**Assignment**
Copy out the records that appear below, exactly as each one reads.

Dataset excerpts
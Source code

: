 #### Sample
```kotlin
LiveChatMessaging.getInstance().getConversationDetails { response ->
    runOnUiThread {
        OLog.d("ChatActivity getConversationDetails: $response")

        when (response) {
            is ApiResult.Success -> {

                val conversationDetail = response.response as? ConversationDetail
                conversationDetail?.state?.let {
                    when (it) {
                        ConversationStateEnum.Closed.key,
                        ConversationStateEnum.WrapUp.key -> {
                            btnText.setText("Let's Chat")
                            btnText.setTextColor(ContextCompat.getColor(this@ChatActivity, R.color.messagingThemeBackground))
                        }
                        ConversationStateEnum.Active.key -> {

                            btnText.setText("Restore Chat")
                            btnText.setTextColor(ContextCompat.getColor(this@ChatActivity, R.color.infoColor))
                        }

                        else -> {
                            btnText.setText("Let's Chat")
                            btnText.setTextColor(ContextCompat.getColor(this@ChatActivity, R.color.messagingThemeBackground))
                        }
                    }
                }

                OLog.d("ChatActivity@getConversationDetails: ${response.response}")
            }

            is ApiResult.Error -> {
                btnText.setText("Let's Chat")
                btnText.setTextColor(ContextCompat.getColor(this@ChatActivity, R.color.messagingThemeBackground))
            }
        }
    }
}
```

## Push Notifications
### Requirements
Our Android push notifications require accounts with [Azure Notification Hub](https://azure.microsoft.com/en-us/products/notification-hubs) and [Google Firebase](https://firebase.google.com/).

**Response for this exercise**
Source code

: #### Sample
```kotlin
LiveChatMessaging.getInstance().getConversationDetails { response ->
    runOnUiThread {
        OLog.d("ChatActivity getConversationDetails: $response")

        when (response) {
            is ApiResult.Success -> {

                val conversationDetail = response.response as? ConversationDetail
                conversationDetail?.state?.let {
                    when (it) {
                        ConversationStateEnum.Closed.key,
                        ConversationStateEnum.WrapUp.key -> {
                            btnText.setText("Let's Chat")
                            btnText.setTextColor(ContextCompat.getColor(this@ChatActivity, R.color.messagingThemeBackground))
                        }
                        ConversationStateEnum.Active.key -> {

                            btnText.setText("Restore Chat")
                            btnText.setTextColor(ContextCompat.getColor(this@ChatActivity, R.color.infoColor))
                        }

                        else -> {
                            btnText.setText("Let's Chat")
                            btnText.setTextColor(ContextCompat.getColor(this@ChatActivity, R.color.messagingThemeBackground))
                        }
                    }
                }

                OLog.d("ChatActivity@getConversationDetails: ${response.response}")
            }

            is ApiResult.Error -> {
                btnText.setText("Let's Chat")
                btnText.setTextColor(ContextCompat.getColor(this@ChatActivity, R.color.messagingThemeBackground))
            }
        }
    }
}
```

## Push Notifications
### Requirements
Our Android push notifications require accounts with [Azure Notification Hub](https://azure.microsoft.com/en-us/products/notification-hubs) and [Google Firebase](https://firebase.google.com/).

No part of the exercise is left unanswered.